- _WHAT THE TASK ASKS_
In the data below, work out how many lines include the string "ISkinAdapter". Only the number should be given.

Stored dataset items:
-------
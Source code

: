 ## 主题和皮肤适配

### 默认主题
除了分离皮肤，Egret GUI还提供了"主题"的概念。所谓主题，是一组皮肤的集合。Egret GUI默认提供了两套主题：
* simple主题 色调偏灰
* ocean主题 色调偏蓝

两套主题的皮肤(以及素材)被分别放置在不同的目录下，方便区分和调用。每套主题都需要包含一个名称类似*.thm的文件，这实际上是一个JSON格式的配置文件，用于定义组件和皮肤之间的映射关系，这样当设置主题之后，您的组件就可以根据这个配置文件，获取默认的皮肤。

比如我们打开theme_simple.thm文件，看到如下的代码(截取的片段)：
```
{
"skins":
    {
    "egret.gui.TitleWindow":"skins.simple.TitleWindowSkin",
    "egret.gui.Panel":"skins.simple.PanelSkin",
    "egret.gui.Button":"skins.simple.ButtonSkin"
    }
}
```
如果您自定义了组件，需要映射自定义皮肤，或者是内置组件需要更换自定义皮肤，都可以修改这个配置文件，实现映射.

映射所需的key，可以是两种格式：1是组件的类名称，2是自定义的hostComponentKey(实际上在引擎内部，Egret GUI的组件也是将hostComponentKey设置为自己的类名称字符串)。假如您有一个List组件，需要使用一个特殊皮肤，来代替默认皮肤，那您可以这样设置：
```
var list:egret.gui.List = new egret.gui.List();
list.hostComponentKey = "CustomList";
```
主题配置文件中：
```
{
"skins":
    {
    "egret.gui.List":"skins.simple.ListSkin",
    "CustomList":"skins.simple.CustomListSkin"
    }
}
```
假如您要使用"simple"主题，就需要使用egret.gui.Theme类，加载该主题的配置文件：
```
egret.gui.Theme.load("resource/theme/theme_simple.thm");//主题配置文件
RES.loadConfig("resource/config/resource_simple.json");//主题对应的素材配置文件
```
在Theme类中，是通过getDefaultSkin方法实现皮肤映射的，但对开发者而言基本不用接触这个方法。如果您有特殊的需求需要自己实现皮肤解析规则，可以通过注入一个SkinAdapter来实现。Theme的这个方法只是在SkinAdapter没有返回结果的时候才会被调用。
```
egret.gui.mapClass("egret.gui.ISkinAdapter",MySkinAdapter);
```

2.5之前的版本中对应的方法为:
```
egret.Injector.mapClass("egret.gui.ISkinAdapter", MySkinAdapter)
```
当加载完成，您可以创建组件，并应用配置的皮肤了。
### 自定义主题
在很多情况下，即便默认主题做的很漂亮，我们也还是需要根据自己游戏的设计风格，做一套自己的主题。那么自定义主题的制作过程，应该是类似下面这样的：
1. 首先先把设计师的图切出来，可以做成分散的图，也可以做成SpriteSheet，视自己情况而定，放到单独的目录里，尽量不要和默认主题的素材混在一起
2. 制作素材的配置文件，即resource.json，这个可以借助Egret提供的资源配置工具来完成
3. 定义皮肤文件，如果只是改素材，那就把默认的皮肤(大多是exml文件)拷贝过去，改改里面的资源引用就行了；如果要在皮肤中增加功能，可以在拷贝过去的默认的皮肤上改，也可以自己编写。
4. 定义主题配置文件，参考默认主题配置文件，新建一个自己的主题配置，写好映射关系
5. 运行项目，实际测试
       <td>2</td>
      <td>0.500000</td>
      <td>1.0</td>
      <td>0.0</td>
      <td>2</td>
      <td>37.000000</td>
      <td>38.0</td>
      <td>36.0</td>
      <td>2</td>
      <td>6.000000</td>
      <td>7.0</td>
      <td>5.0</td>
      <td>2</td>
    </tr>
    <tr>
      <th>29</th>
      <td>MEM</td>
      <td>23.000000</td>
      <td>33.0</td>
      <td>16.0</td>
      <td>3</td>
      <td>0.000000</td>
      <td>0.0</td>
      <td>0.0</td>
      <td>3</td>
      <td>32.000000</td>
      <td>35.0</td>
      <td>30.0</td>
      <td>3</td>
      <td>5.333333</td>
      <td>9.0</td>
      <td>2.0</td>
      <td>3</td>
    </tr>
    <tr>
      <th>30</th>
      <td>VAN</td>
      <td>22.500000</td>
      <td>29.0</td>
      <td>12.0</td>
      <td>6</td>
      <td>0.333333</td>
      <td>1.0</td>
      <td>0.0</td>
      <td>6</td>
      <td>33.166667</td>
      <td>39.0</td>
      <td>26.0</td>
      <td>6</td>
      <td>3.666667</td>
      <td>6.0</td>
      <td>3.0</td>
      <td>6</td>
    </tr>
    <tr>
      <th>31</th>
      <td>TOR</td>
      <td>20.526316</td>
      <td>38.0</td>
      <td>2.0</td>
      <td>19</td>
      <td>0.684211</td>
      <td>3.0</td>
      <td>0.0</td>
-------
- _WRITTEN ANSWER_
2